■ Data supplied
^^^^

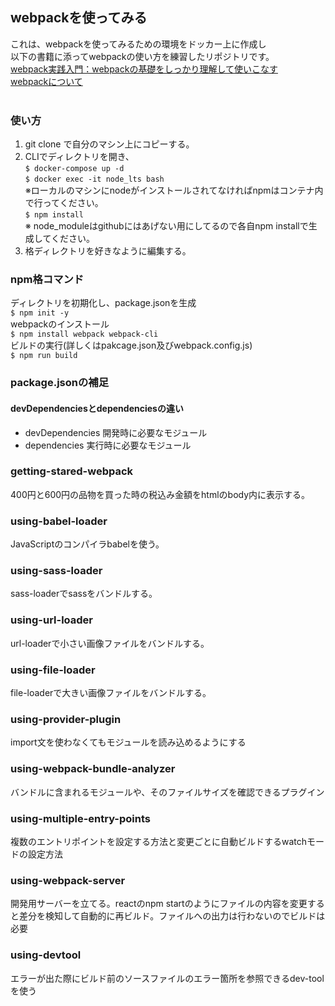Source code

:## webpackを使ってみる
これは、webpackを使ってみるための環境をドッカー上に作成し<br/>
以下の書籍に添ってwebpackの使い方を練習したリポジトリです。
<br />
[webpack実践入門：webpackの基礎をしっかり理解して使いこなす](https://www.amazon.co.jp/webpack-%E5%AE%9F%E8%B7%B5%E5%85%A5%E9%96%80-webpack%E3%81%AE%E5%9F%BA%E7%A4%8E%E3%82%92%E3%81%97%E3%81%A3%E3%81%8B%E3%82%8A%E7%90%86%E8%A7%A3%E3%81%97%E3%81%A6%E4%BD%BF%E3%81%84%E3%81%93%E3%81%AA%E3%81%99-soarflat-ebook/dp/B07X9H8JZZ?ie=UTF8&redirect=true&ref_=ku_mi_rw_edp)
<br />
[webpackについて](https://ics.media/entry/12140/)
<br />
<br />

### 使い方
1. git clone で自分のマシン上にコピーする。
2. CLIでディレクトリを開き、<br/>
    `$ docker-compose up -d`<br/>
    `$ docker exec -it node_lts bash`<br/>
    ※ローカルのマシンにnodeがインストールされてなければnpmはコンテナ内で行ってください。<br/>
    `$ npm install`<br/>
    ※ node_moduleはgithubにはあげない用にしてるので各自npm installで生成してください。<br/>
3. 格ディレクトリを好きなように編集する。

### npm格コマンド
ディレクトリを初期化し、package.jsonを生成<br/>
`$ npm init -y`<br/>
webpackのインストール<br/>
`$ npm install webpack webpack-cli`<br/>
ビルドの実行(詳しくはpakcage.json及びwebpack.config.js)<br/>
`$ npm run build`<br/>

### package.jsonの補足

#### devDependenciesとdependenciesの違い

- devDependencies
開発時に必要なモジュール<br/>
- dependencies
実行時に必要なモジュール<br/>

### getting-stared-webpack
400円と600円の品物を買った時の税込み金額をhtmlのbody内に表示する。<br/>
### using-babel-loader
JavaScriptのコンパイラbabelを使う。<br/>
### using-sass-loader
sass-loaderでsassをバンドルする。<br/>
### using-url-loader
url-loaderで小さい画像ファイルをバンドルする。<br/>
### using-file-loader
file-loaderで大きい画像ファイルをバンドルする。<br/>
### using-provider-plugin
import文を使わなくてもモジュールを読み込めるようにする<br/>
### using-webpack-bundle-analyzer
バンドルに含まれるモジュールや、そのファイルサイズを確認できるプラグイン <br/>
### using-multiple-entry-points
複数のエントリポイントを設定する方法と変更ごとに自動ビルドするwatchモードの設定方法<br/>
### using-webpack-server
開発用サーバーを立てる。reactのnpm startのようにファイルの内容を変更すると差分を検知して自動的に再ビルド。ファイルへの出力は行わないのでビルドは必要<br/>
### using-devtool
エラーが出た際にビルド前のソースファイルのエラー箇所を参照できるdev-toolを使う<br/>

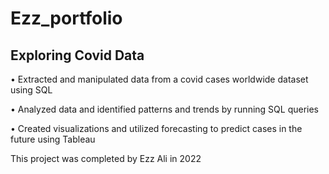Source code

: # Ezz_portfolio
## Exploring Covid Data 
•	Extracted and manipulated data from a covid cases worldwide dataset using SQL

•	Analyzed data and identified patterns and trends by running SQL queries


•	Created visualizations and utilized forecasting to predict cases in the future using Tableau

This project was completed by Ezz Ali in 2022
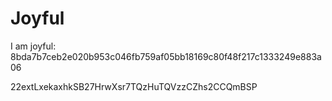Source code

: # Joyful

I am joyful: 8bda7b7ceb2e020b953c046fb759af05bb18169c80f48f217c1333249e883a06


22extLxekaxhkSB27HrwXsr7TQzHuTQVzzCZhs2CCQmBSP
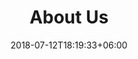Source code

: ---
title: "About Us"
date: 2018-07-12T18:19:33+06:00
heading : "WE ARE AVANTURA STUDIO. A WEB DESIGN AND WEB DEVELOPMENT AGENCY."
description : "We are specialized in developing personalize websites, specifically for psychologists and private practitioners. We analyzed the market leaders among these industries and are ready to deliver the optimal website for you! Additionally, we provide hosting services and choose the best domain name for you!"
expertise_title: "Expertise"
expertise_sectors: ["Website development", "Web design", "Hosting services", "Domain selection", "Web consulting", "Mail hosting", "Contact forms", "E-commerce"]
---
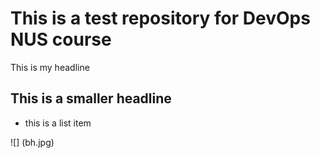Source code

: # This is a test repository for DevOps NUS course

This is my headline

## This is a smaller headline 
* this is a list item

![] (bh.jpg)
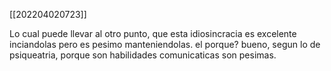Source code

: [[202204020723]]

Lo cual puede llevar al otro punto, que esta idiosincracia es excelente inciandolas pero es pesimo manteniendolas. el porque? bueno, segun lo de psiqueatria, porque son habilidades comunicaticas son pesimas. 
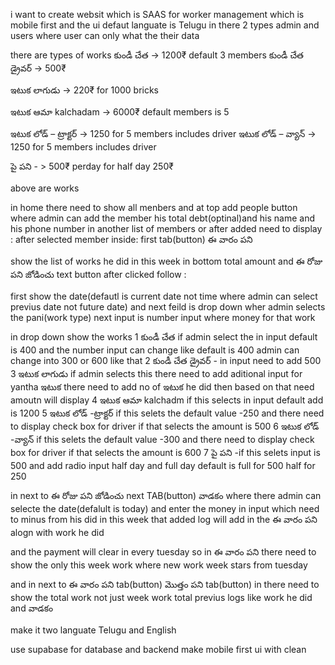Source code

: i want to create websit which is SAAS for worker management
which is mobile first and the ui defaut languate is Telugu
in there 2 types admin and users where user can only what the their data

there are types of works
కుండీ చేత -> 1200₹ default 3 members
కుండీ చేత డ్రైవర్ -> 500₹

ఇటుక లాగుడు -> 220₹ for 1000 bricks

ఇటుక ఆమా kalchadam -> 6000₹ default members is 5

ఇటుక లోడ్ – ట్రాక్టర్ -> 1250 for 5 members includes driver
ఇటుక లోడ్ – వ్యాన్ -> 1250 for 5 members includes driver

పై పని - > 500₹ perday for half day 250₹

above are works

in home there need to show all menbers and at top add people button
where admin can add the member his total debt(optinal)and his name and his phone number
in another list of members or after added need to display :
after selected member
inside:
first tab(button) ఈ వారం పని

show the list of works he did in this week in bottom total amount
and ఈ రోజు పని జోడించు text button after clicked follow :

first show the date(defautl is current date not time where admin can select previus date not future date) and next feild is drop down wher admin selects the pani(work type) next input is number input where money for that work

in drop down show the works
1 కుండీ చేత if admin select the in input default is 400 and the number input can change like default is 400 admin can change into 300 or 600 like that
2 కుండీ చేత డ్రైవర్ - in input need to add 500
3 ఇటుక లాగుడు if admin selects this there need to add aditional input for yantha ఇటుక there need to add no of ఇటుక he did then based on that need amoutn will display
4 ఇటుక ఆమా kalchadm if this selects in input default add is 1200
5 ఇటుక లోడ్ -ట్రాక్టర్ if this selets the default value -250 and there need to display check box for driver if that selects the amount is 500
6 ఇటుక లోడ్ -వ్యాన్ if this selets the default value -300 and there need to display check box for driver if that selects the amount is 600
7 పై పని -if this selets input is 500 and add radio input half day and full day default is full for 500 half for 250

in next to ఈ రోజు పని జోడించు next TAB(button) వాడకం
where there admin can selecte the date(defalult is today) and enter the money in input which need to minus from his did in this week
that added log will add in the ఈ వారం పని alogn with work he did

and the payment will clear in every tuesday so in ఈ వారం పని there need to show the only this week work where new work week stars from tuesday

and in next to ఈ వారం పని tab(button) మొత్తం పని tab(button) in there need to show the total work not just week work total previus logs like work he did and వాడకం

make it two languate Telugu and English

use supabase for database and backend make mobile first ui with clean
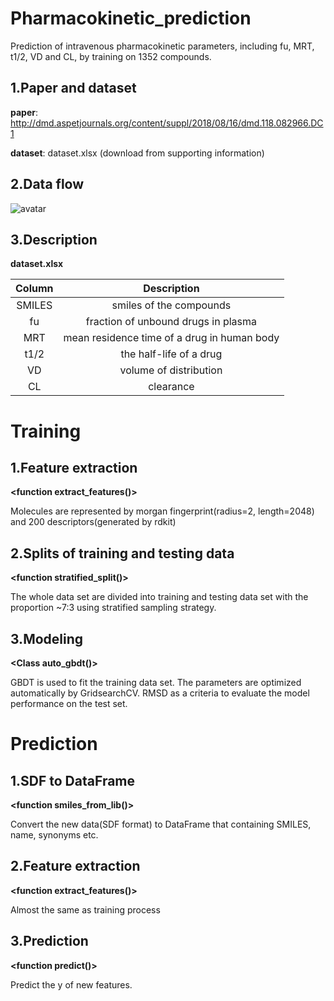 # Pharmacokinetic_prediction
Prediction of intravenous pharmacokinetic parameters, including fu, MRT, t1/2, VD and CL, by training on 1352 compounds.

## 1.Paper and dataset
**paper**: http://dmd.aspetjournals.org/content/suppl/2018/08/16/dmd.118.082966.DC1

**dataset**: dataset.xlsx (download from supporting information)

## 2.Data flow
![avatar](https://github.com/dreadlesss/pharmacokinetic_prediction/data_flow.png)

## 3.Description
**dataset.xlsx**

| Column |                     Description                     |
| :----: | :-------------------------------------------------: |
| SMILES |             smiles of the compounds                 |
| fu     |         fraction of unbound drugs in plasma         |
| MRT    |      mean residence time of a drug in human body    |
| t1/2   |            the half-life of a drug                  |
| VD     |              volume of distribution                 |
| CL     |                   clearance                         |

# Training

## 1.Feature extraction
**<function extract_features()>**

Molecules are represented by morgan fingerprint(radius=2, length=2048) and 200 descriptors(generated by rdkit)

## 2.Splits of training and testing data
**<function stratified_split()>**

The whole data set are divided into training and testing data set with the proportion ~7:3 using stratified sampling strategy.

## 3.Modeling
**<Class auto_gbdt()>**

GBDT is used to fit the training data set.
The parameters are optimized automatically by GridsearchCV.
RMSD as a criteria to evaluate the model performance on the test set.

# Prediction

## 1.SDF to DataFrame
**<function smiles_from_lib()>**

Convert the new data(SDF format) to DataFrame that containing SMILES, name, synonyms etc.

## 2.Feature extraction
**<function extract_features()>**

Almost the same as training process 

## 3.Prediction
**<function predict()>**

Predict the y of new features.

^^^^

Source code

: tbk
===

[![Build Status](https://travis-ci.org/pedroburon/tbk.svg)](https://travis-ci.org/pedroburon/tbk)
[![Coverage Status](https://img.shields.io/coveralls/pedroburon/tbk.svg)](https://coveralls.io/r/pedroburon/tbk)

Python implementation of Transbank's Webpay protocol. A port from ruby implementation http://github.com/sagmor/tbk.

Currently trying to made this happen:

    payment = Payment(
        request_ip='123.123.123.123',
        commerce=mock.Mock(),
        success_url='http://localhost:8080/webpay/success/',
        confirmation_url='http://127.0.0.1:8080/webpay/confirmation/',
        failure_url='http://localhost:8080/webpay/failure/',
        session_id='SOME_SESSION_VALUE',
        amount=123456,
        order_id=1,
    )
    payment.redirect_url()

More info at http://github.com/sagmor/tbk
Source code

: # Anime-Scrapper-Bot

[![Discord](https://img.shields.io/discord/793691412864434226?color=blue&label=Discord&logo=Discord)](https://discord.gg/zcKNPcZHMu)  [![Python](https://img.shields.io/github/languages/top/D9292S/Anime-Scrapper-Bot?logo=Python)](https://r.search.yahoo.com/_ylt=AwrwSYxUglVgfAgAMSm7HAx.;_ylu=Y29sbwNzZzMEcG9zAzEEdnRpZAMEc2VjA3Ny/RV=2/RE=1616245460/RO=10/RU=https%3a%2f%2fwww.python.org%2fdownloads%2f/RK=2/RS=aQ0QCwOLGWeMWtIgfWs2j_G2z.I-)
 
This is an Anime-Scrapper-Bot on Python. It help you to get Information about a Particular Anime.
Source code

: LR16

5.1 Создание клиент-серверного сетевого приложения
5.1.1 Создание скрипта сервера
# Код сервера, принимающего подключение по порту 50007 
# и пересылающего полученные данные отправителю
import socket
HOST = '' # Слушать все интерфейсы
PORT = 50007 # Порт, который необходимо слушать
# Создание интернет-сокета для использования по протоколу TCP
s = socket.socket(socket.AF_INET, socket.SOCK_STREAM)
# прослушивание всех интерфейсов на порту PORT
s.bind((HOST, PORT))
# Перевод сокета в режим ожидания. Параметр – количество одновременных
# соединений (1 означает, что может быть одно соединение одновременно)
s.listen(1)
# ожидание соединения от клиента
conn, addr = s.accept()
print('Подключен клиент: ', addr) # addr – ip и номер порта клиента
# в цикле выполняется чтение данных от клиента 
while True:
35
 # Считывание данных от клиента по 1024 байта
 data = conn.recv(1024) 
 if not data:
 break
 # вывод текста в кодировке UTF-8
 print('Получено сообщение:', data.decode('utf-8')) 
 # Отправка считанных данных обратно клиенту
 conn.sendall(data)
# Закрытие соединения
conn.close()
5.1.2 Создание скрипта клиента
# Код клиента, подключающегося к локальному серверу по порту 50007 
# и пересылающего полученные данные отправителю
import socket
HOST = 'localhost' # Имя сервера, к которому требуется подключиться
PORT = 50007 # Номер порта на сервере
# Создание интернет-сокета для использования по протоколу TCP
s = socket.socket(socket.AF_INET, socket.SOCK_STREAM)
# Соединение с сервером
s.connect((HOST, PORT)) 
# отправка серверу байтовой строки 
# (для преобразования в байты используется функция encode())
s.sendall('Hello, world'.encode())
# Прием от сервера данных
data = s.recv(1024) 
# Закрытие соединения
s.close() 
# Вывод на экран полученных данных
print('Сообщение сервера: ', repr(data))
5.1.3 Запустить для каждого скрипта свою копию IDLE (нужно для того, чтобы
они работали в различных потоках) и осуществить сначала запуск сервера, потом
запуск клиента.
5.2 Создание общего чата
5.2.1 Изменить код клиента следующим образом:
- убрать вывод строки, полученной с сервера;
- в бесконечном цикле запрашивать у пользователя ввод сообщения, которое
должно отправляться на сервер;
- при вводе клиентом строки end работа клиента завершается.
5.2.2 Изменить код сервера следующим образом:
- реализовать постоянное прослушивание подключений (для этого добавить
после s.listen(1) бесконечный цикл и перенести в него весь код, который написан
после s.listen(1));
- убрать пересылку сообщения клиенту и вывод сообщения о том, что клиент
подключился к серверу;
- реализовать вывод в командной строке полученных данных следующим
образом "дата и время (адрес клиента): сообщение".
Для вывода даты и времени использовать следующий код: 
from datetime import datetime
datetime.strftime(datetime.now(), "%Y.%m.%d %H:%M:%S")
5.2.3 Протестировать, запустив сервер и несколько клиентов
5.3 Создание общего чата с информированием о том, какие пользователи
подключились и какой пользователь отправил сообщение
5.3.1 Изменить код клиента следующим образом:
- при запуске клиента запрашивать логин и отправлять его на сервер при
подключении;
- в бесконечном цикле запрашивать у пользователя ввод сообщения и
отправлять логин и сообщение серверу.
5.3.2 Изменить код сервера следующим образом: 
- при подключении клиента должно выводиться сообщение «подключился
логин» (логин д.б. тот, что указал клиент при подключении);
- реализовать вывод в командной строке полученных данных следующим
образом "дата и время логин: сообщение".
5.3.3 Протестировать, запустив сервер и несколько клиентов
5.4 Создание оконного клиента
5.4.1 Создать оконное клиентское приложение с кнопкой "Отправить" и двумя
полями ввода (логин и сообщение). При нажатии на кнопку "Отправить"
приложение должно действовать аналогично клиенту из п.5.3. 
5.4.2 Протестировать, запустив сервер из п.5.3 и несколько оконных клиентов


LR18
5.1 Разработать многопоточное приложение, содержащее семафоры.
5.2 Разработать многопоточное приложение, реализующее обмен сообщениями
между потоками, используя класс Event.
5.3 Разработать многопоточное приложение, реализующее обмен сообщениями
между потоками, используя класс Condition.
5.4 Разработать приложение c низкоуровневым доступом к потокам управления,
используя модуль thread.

^^^^

■ What needs to be done
Please output the lines above beginning at the line with "in drop down show the works" and ending after the line with "smiles of the", precisely as written and with no pictures.

■ Worked solution
in drop down show the works
1 కుండీ చేత if admin select the in input default is 400 and the number input can change like default is 400 admin can change into 300 or 600 like that
2 కుండీ చేత డ్రైవర్ - in input need to add 500
3 ఇటుక లాగుడు if admin selects this there need to add aditional input for yantha ఇటుక there need to add no of ఇటుక he did then based on that need amoutn will display
4 ఇటుక ఆమా kalchadm if this selects in input default add is 1200
5 ఇటుక లోడ్ -ట్రాక్టర్ if this selets the default value -250 and there need to display check box for driver if that selects the amount is 500
6 ఇటుక లోడ్ -వ్యాన్ if this selets the default value -300 and there need to display check box for driver if that selects the amount is 600
7 పై పని -if this selets input is 500 and add radio input half day and full day default is full for 500 half for 250

in next to ఈ రోజు పని జోడించు next TAB(button) వాడకం
where there admin can selecte the date(defalult is today) and enter the money in input which need to minus from his did in this week
that added log will add in the ఈ వారం పని alogn with work he did

and the payment will clear in every tuesday so in ఈ వారం పని there need to show the only this week work where new work week stars from tuesday

and in next to ఈ వారం పని tab(button) మొత్తం పని tab(button) in there need to show the total work not just week work total previus logs like work he did and వాడకం

make it two languate Telugu and English

use supabase for database and backend make mobile first ui with clean
 # Pharmacokinetic_prediction
Prediction of intravenous pharmacokinetic parameters, including fu, MRT, t1/2, VD and CL, by training on 1352 compounds.

## 1.Paper and dataset
**paper**: http://dmd.aspetjournals.org/content/suppl/2018/08/16/dmd.118.082966.DC1

**dataset**: dataset.xlsx (download from supporting information)

## 2.Data flow
![avatar](https://github.com/dreadlesss/pharmacokinetic_prediction/data_flow.png)

## 3.Description
**dataset.xlsx**

| Column |                     Description                     |
| :----: | :-------------------------------------------------: |
| SMILES |             smiles of the compounds                 |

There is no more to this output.